Correction: Those are the reflections of the construction lights positioned to light the excavation, which are in shot, as they are intended to be.

Corrected entry: Dave Bowman parks the pod next to the emergency airlock and blows the door off by detonating the explosive bolts. Since the pod was full of air, the door ought to have been ejected into the airlock and become a rather hazardous projectile. But in the scene it's nowhere to be found. What became of it?

Correction: The explosive bolts are along one side of the door. It is blown sideways into the recess in the wall of the pod it is designed to close into during normal use. The fact that there was air inside the air lock makes absolutely no difference to this.

Corrected entry: Dave exited the ship for an EVA to replace the 'flawed' AE35 unit. Unfortunately, Dave would've received five times the lethal dose of radiation during that brief jaunt. This is typical when in that proximity to Jupiter. Even though Dr. Floyd says "they can't be exposed to that radiation for any longer than four minutes", they'd still die from it within a few weeks of that brief exposure.

Nicki

Correction: Despite its attempts at authenticity, 2001 is still a science fiction film, and in its reality, Poole's space suit and helmet are made of some futuristic material that provides protection from radiation.

Corrected entry: On the moon shuttle after Dr. Floyd, Dr. Halvorsen, and Bill look at pictures and eat their sandwiches, Bill serves coffee with no regard for the weak gravity. Very dangerous.

Nicki

Correction: There's nothing dangerous about it. Under one sixth gravity the coffee would behave almost the same as it would on earth. For someone used to such gravity conditions it would pose no danger at all. It's only in orbit under 'zero-gravity' that liquids are dangerous.

Corrected entry: 2001 is the only space-based film that correctly portrays 'space' as a soundless vacuum. No whooshes, no THX explosions...

Correction: Actually, this is a common misconception. There are at least two other space movies which accurately omit sound effects in the vacuum of space: Destination Moon and Moon Zero Two.
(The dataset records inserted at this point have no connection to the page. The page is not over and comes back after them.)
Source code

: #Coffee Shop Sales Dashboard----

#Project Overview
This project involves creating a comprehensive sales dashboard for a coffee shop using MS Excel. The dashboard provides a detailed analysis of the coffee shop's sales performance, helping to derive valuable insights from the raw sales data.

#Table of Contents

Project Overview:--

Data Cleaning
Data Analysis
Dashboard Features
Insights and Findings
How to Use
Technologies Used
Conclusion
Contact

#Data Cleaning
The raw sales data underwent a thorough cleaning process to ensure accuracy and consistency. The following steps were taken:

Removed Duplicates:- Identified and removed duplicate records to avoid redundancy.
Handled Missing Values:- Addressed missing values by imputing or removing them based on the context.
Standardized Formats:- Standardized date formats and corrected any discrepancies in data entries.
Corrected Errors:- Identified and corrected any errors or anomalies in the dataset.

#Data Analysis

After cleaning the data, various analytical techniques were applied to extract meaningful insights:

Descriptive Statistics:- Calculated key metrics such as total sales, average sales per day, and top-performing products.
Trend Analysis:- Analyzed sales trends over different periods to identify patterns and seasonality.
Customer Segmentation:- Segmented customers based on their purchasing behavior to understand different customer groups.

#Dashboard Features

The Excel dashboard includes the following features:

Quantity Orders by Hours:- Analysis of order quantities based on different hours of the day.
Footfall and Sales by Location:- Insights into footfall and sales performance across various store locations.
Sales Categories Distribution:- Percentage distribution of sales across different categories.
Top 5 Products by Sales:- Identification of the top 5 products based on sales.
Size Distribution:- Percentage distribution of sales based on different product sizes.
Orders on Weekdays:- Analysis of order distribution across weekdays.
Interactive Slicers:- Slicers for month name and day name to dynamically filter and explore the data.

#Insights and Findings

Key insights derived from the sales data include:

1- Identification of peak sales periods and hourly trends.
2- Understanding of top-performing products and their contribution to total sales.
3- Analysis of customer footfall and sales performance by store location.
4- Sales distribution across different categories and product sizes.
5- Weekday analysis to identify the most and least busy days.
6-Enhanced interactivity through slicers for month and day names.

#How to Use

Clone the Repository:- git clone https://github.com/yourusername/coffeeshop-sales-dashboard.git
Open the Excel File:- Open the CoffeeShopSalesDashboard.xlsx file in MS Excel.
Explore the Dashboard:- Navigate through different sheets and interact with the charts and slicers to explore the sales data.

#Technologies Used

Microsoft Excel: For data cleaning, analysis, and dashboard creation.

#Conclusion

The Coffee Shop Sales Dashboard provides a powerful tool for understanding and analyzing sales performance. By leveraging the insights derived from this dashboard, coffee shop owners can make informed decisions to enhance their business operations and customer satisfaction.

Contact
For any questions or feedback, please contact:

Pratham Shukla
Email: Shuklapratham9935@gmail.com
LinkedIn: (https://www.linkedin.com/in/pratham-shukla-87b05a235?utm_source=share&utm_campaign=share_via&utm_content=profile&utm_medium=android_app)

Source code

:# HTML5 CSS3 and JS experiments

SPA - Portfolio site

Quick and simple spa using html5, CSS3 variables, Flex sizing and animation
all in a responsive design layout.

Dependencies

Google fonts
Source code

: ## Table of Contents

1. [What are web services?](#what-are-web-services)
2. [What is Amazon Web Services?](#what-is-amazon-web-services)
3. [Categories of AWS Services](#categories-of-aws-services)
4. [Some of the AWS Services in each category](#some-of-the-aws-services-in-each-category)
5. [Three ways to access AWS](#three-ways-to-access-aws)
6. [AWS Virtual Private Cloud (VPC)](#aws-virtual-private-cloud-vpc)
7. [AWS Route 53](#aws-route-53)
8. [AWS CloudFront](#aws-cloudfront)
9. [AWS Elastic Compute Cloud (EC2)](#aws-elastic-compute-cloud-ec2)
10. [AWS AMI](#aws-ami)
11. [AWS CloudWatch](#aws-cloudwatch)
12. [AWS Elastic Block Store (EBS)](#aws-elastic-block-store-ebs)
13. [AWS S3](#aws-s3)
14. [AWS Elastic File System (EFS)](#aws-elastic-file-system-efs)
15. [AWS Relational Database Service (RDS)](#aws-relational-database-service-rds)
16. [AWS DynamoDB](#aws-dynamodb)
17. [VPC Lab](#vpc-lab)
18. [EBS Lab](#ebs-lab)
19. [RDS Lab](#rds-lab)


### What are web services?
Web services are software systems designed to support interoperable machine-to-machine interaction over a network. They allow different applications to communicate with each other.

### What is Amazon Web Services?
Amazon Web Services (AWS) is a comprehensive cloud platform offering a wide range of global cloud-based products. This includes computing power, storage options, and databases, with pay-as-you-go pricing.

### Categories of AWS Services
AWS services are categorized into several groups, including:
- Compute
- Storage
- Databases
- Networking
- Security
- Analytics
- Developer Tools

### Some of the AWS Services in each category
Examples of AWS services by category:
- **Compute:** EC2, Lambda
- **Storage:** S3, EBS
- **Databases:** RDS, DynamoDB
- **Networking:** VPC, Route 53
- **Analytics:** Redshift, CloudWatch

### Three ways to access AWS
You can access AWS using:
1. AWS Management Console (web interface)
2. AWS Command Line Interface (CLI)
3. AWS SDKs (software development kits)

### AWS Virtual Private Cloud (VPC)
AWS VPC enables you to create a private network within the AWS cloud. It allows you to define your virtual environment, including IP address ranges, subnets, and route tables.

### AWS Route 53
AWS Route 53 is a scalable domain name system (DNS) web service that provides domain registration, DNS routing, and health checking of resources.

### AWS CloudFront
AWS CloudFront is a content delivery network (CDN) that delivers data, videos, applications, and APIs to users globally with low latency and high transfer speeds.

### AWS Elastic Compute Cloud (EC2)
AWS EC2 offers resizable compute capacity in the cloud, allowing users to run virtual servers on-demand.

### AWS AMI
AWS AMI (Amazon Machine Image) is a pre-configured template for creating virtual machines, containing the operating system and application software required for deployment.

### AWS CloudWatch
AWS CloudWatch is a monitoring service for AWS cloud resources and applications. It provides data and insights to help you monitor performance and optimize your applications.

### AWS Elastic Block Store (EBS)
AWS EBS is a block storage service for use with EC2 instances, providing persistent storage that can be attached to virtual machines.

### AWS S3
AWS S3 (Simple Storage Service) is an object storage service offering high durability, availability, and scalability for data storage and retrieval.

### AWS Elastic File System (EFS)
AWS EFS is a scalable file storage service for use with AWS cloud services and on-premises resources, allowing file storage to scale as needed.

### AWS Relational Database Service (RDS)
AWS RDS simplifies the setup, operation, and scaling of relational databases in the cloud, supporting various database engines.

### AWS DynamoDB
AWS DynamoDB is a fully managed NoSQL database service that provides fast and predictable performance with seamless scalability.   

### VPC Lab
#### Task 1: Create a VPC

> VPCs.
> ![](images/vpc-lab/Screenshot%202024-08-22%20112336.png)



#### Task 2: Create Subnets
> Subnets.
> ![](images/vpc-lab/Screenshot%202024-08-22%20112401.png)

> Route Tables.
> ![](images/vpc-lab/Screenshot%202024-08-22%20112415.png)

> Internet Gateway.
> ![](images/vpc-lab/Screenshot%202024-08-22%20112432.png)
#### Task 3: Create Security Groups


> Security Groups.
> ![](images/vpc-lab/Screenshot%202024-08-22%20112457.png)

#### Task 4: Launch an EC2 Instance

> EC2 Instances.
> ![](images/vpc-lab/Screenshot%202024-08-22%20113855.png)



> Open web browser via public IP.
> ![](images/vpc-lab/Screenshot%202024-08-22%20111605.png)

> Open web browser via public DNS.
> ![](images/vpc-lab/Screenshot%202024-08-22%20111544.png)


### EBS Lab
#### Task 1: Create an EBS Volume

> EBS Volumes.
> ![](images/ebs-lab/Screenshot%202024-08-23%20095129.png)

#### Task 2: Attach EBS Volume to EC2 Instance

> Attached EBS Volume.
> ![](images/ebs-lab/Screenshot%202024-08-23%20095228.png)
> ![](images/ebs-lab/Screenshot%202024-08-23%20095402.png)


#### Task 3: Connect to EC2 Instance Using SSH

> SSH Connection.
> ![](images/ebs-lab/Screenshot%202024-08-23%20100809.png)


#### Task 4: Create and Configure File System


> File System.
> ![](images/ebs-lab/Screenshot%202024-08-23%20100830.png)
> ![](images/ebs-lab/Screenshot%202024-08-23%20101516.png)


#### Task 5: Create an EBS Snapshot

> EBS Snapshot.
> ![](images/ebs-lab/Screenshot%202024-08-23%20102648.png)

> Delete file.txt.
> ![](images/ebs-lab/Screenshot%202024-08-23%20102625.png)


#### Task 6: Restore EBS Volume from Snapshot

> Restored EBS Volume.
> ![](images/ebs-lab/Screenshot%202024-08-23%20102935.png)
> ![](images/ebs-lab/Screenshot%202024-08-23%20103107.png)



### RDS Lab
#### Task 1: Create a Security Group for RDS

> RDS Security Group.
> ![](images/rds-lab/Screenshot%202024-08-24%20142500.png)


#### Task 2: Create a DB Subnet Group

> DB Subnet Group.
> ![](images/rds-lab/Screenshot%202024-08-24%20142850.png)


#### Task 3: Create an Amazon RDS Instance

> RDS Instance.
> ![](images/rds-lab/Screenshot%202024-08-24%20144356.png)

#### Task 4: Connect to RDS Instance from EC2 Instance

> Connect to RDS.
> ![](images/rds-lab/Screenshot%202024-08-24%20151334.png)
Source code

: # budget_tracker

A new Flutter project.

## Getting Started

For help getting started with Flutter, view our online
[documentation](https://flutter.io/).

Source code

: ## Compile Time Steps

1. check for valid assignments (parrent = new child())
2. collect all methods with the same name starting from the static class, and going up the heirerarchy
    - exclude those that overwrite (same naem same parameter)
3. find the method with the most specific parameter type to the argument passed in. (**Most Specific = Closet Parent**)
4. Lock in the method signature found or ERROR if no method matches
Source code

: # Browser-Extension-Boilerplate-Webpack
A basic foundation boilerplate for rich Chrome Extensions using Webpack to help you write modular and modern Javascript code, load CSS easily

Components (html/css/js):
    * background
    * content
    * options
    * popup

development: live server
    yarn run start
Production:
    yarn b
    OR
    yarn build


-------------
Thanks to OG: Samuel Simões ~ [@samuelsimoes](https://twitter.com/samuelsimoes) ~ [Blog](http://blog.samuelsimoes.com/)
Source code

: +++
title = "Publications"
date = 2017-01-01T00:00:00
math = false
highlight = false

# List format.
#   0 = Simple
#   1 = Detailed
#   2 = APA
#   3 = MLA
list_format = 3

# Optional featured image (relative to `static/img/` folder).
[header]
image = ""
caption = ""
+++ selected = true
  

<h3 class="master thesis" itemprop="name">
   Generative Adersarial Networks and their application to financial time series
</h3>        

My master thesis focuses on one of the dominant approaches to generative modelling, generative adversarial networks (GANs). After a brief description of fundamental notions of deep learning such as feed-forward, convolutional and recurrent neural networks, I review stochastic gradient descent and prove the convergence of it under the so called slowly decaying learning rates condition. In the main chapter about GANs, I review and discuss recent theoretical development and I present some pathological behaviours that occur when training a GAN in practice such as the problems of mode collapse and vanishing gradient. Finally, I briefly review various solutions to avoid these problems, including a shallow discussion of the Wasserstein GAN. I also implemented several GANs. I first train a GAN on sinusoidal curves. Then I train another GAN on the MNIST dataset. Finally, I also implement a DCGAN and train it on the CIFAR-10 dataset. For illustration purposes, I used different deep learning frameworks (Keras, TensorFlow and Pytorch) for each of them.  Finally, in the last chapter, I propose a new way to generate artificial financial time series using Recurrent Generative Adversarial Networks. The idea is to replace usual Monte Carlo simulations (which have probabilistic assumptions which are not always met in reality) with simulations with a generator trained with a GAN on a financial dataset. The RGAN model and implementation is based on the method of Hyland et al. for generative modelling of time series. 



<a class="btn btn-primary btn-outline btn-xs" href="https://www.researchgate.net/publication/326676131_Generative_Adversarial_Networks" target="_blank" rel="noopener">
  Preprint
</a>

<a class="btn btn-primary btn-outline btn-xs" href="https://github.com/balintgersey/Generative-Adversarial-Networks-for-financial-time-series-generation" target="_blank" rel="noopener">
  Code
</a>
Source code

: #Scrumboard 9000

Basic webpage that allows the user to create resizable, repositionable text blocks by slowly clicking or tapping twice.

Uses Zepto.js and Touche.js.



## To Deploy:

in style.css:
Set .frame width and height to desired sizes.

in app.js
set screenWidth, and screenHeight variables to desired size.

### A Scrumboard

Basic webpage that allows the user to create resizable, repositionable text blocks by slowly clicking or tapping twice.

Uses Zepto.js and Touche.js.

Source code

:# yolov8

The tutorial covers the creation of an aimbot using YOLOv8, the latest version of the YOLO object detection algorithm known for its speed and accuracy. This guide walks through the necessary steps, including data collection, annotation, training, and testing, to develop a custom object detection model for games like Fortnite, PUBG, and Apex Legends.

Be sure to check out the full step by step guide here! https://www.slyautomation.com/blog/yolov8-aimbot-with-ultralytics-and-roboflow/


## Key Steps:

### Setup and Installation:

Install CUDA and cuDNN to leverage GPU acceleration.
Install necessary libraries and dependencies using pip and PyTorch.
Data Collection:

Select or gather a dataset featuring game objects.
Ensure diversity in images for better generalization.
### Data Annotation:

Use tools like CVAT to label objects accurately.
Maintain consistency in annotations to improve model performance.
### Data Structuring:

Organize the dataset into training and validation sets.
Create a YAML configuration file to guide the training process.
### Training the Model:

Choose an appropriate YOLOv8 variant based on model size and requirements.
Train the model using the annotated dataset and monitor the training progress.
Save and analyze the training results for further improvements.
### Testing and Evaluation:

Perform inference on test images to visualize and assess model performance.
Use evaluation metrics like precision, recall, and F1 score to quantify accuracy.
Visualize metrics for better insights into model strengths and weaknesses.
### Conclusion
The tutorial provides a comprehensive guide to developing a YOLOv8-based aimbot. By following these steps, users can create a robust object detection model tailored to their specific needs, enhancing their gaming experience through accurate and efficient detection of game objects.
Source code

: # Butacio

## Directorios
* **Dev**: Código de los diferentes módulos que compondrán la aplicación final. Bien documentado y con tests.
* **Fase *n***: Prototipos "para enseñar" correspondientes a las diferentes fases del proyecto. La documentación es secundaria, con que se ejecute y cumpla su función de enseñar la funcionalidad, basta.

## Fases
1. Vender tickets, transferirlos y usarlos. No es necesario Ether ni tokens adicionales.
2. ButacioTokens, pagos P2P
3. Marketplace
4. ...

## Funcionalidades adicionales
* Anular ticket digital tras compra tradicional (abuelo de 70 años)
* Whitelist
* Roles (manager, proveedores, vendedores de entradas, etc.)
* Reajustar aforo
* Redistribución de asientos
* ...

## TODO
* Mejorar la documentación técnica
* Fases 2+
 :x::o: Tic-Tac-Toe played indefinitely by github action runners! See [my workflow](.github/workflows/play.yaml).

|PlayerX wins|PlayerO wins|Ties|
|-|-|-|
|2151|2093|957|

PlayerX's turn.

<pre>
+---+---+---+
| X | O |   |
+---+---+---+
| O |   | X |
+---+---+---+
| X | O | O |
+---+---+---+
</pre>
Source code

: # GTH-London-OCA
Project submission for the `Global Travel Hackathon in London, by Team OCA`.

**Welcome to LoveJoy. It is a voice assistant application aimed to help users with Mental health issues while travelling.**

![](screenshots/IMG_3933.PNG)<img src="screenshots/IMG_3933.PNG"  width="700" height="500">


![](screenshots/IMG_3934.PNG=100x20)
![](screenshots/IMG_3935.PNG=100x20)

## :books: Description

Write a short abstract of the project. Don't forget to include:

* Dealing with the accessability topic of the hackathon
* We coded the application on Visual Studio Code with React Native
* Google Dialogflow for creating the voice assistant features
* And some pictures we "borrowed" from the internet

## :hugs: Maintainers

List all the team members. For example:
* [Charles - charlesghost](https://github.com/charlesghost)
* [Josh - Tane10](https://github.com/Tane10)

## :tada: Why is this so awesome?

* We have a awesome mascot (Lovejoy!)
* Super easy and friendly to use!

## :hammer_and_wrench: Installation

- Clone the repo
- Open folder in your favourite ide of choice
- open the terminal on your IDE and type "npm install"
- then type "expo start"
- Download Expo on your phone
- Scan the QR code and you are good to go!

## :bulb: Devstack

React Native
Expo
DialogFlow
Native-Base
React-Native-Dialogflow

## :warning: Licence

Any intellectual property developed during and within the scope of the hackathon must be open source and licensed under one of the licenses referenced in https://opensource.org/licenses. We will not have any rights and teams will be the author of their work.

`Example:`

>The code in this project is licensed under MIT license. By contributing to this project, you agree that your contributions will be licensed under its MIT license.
Corrected entry: When David Bowman is travelling through the space portal, many streaks of light can be seen passing him on both sides yet when we see David Bowman himself, the streaks are reflected in his helmet and they don't seem to be moving at all.

Correction: The reflections in the helmet are of the instruments inside the pod, which we see again after the pod has stopped in the room.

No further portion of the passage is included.